• **What is expected**:
Each line of the records containing "multicolumn" is to be copied out and returned.
Start of Entries supplied
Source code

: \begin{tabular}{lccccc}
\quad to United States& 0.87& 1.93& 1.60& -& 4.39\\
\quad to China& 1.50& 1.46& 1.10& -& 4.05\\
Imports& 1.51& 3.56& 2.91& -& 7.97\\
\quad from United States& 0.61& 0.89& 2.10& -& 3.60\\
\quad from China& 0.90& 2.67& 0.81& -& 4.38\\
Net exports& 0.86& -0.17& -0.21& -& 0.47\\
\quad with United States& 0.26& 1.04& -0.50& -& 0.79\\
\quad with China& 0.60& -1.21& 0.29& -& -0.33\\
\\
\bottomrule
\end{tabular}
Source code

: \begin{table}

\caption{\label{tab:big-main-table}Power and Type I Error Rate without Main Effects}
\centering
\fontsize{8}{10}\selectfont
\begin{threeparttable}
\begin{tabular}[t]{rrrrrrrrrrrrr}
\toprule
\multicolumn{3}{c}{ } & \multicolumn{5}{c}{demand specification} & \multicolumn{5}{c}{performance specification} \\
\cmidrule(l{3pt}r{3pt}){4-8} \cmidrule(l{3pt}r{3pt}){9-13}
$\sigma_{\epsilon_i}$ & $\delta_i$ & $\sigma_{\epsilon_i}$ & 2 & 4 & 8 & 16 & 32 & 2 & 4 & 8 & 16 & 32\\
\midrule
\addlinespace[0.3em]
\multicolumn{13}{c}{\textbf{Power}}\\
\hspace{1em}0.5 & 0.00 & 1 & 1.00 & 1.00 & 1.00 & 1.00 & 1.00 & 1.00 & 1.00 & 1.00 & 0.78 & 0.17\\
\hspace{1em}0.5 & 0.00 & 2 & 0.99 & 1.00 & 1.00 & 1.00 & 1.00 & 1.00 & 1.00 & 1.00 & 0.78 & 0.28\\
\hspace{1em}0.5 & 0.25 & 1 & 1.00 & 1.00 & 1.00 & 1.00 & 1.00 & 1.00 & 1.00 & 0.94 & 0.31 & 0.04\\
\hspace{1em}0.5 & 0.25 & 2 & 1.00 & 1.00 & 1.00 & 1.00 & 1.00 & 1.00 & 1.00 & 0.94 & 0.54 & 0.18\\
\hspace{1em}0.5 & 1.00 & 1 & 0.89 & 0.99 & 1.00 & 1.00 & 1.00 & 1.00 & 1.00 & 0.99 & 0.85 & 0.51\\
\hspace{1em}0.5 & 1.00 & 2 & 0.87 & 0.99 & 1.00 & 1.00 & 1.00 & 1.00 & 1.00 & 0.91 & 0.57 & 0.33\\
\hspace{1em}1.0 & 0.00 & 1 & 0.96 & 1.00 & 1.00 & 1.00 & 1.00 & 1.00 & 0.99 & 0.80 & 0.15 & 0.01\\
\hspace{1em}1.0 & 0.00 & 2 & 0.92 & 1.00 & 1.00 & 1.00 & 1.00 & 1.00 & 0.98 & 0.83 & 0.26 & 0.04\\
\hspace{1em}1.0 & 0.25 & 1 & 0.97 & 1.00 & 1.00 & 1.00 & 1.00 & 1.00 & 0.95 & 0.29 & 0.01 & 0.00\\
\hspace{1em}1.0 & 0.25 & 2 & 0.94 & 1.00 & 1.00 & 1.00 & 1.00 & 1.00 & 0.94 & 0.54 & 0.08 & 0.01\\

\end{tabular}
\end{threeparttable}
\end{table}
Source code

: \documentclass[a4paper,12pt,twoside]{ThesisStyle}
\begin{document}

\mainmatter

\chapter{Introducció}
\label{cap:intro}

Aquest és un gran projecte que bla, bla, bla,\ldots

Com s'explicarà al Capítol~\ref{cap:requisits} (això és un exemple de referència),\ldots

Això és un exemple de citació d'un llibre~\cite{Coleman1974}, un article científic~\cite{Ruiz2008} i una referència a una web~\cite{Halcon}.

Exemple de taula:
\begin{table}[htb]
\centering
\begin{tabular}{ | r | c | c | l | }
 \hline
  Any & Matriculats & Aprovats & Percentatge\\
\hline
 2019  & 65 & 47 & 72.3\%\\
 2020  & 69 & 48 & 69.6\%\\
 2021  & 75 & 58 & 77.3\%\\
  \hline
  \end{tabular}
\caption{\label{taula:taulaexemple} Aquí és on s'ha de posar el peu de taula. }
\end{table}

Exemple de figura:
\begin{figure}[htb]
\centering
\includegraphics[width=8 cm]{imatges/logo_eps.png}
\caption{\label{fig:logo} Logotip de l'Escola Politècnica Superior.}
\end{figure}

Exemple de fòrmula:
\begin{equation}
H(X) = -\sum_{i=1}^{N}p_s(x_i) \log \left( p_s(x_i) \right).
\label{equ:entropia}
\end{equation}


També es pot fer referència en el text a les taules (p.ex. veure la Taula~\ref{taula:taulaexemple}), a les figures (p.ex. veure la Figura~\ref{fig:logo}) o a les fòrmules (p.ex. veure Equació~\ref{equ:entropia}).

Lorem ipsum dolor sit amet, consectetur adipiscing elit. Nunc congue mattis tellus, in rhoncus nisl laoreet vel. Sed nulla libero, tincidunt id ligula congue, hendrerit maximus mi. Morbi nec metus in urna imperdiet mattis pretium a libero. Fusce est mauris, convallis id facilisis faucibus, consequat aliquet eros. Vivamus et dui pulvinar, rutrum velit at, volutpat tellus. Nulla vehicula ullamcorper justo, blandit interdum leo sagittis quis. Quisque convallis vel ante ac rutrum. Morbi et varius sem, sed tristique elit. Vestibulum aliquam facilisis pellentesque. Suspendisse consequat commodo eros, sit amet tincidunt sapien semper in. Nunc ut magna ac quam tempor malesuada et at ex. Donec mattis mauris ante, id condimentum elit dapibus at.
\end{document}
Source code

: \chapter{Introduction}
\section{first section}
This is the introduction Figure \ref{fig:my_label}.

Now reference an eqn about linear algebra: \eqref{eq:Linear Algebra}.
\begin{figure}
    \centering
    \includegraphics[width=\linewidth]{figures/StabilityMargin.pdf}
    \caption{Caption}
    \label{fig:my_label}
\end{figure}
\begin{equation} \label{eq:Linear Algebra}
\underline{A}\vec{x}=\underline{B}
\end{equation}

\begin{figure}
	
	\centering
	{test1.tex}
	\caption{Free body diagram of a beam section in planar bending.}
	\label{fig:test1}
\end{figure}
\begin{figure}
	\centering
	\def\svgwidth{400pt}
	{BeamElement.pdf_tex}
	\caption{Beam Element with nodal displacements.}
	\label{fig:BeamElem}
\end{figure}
End of Entries supplied
• **Solved problem**:
\multicolumn{3}{c}{ } & \multicolumn{5}{c}{demand specification} & \multicolumn{5}{c}{performance specification} \\
\multicolumn{13}{c}{\textbf{Power}}\\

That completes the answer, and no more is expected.